Padre dalle viscere materne: un uomo

Passarono gli anni, la solitudine si trasformò in depressione; non volle curarsi ma si prese invece cura dei suoi vecchi genitori finché vissero, anche loro rattristati per questo figlio sfortunato e deluso.
Non si rendeva conto che isolarsi equivaleva ad arrendersi senza combattere, senza gli anticorpi necessari per difendersi dalla marea montante di stupidità, arroganza, volgarità di cui era da tempo malata la società italiana. Non si reagiva più, si era come rassegnati ad una escalation di ipocrisia secondo cui si faceva passare per bianco ciò che era nero in un diabolici sovvertimento di valore che non aveva uguali nella storia del nostro paese se non al tempo della dittatura fascista. Invano si alzavano qua e là voci ora sdegnate, ora satiriche che denunciavano una deriva inarrestabile.
L'unica via d'uscita sembrava essere una nuova "resistenza" per coloro che si opponevano a tutto ciò. Ancora ne esistevano e non si distinguevano più per l'appartenenza ad una ideologia e neppure per essere dentro o fuori la Chiesa; la distinzione era semplicemente tra "esseri pensanti" e "non pensanti".
In una atmosfera sociale del genere la solitudine in cui si era rifugiato Stefano lo aveva portato ad un pessimismo sempre più marcato sul futuro del Paese e sulla sua situazione personale, duramente compromessa dalle vicende che conosciamo.
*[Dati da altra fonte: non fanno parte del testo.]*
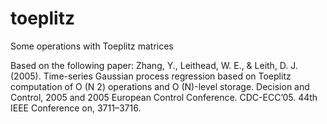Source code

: # toeplitz
Some operations with Toeplitz matrices

Based on the following paper:
Zhang, Y., Leithead, W. E., & Leith, D. J. (2005). Time-series Gaussian process regression based on Toeplitz computation of O (N 2) operations and O (N)-level storage. Decision and Control, 2005 and 2005 European Control Conference. CDC-ECC’05. 44th IEEE Conference on, 3711–3716.
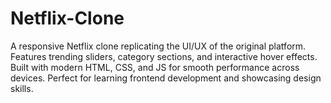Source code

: # Netflix-Clone
A responsive Netflix clone replicating the UI/UX of the original platform. Features trending sliders, category sections, and interactive hover effects. Built with modern HTML, CSS, and JS for smooth performance across devices. Perfect for learning frontend development and showcasing design skills.
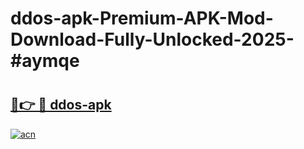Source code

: # ddos-apk-Premium-APK-Mod-Download-Fully-Unlocked-2025-#aymqe

# <h2><a href="https://bedroomkl.my?title=ddos-apk&ref=1AP">🔗👉 🔴 ddos-apk</a></h2>

[![acn](https://github.com/user-attachments/assets/0f9c940e-d8b0-45ae-aac7-cd30a18b3e1c)](https://bedroomkl.my?title=ddos-apk&ref=1AP)

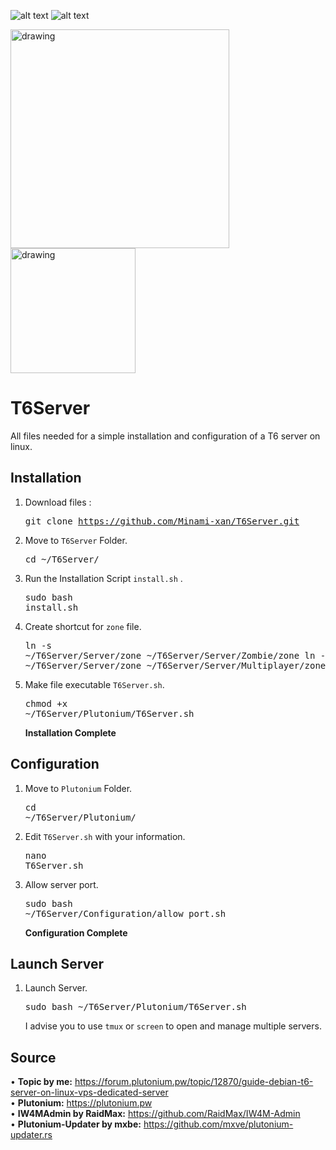 
![alt text](https://img.shields.io/badge/Debian-10-red?logo=Debian)
![alt text](https://img.shields.io/badge/Plutonium-T6-blue)

<img src="https://imgur.com/bBrx8Hf.png" alt="drawing" width="350"/> <img src="https://i.imgur.com/TdpsBgH.png" alt="drawing" width="200"/>
# T6Server
All files needed for a simple installation and configuration of a T6 server on linux.

## Installation
1. Download files : <pre>git clone https://github.com/Minami-xan/T6Server.git </pre>
2. Move to `T6Server` Folder. <pre>cd ~/T6Server/</pre>
3. Run the Installation Script `install.sh` . <pre>sudo bash install.sh</pre>
4. Create shortcut for `zone` file. <pre>ln -s ~/T6Server/Server/zone ~/T6Server/Server/Zombie/zone
ln -s ~/T6Server/Server/zone ~/T6Server/Server/Multiplayer/zone</pre>
5. Make file executable `T6Server.sh`. <pre>chmod +x ~/T6Server/Plutonium/T6Server.sh</pre>
**Installation Complete**

## Configuration
1. Move to `Plutonium` Folder. <pre>cd ~/T6Server/Plutonium/</pre>
2. Edit `T6Server.sh` with your information. <pre>nano T6Server.sh</pre>
3. Allow server port. <pre>sudo bash ~/T6Server/Configuration/allow_port.sh</pre>
**Configuration Complete**

## Launch Server
1. Launch Server. <pre>sudo bash ~/T6Server/Plutonium/T6Server.sh</pre>
   I advise you to use `tmux` or `screen` to open and manage multiple servers.


## Source
• **Topic by me:** https://forum.plutonium.pw/topic/12870/guide-debian-t6-server-on-linux-vps-dedicated-server <br>
• **Plutonium:** https://plutonium.pw <br>
• **IW4MAdmin by RaidMax:** https://github.com/RaidMax/IW4M-Admin <br>
• **Plutonium-Updater by mxbe:** https://github.com/mxve/plutonium-updater.rs <br>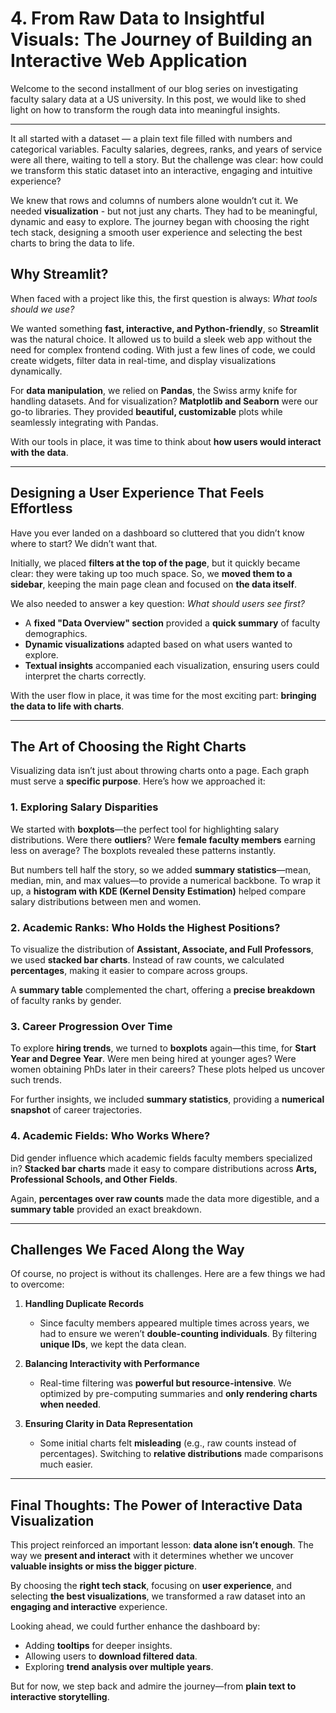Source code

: # 4. From Raw Data to Insightful Visuals: The Journey of Building an Interactive Web Application

Welcome to the second installment of our blog series on investigating faculty salary data at a US university. In this post, we would like to shed light on how to transform the rough data into meaningful insights. 

---

It all started with a dataset — a plain text file filled with numbers and categorical variables. Faculty salaries, degrees, ranks, and years of service were all there, waiting to tell a story. But the challenge was clear: how could we transform this static dataset into an interactive, engaging and intuitive experience?  

We knew that rows and columns of numbers alone wouldn’t cut it. We needed **visualization** - but not just any charts. They had to be meaningful, dynamic and easy to explore. The journey began with choosing the right tech stack, designing a smooth user experience and selecting the best charts to bring the data to life.  

## **Why Streamlit?**  

When faced with a project like this, the first question is always: *What tools should we use?*  

We wanted something **fast, interactive, and Python-friendly**, so **Streamlit** was the natural choice. It allowed us to build a sleek web app without the need for complex frontend coding. With just a few lines of code, we could create widgets, filter data in real-time, and display visualizations dynamically.  

For **data manipulation**, we relied on **Pandas**, the Swiss army knife for handling datasets. And for visualization? **Matplotlib and Seaborn** were our go-to libraries. They provided **beautiful, customizable** plots while seamlessly integrating with Pandas.  

With our tools in place, it was time to think about **how users would interact with the data**.  

---

## **Designing a User Experience That Feels Effortless**  

Have you ever landed on a dashboard so cluttered that you didn’t know where to start? We didn’t want that.  

Initially, we placed **filters at the top of the page**, but it quickly became clear: they were taking up too much space. So, we **moved them to a sidebar**, keeping the main page clean and focused on **the data itself**.  

We also needed to answer a key question: *What should users see first?*  

- A **fixed "Data Overview" section** provided a **quick summary** of faculty demographics.  
- **Dynamic visualizations** adapted based on what users wanted to explore.  
- **Textual insights** accompanied each visualization, ensuring users could interpret the charts correctly.  

With the user flow in place, it was time for the most exciting part: **bringing the data to life with charts**.  

---

## **The Art of Choosing the Right Charts**  

Visualizing data isn’t just about throwing charts onto a page. Each graph must serve a **specific purpose**. Here’s how we approached it:  

### **1. Exploring Salary Disparities**  

We started with **boxplots**—the perfect tool for highlighting salary distributions. Were there **outliers**? Were **female faculty members** earning less on average? The boxplots revealed these patterns instantly.  

But numbers tell half the story, so we added **summary statistics**—mean, median, min, and max values—to provide a numerical backbone. To wrap it up, a **histogram with KDE (Kernel Density Estimation)** helped compare salary distributions between men and women.  

### **2. Academic Ranks: Who Holds the Highest Positions?**  

To visualize the distribution of **Assistant, Associate, and Full Professors**, we used **stacked bar charts**. Instead of raw counts, we calculated **percentages**, making it easier to compare across groups.  

A **summary table** complemented the chart, offering a **precise breakdown** of faculty ranks by gender.  

### **3. Career Progression Over Time**  

To explore **hiring trends**, we turned to **boxplots** again—this time, for **Start Year and Degree Year**. Were men being hired at younger ages? Were women obtaining PhDs later in their careers? These plots helped us uncover such trends.  

For further insights, we included **summary statistics**, providing a **numerical snapshot** of career trajectories.  

### **4. Academic Fields: Who Works Where?**  

Did gender influence which academic fields faculty members specialized in? **Stacked bar charts** made it easy to compare distributions across **Arts, Professional Schools, and Other Fields**.  

Again, **percentages over raw counts** made the data more digestible, and a **summary table** provided an exact breakdown.  

---

## **Challenges We Faced Along the Way**  

Of course, no project is without its challenges. Here are a few things we had to overcome:  

1. **Handling Duplicate Records**  
   - Since faculty members appeared multiple times across years, we had to ensure we weren’t **double-counting individuals**. By filtering **unique IDs**, we kept the data clean.  

2. **Balancing Interactivity with Performance**  
   - Real-time filtering was **powerful but resource-intensive**. We optimized by pre-computing summaries and **only rendering charts when needed**.  

3. **Ensuring Clarity in Data Representation**  
   - Some initial charts felt **misleading** (e.g., raw counts instead of percentages). Switching to **relative distributions** made comparisons much easier.  

---

## **Final Thoughts: The Power of Interactive Data Visualization**  

This project reinforced an important lesson: **data alone isn’t enough**. The way we **present and interact** with it determines whether we uncover **valuable insights or miss the bigger picture**.  

By choosing the **right tech stack**, focusing on **user experience**, and selecting **the best visualizations**, we transformed a raw dataset into an **engaging and interactive** experience.  

Looking ahead, we could further enhance the dashboard by:  
- Adding **tooltips** for deeper insights.  
- Allowing users to **download filtered data**.  
- Exploring **trend analysis over multiple years**.  

But for now, we step back and admire the journey—from **plain text to interactive storytelling**.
Si sentiva circondato da un mondo indifferente e persino ostile, nel quale si trovava fuori posto. In una parola era venuta meno quell'irriducibile speranza nei valori più nobili dell'uomo, che soli possono costruire il futuro dell'umanità, quella "spes" che non viene meno anche quando svaniscono le speranze umane.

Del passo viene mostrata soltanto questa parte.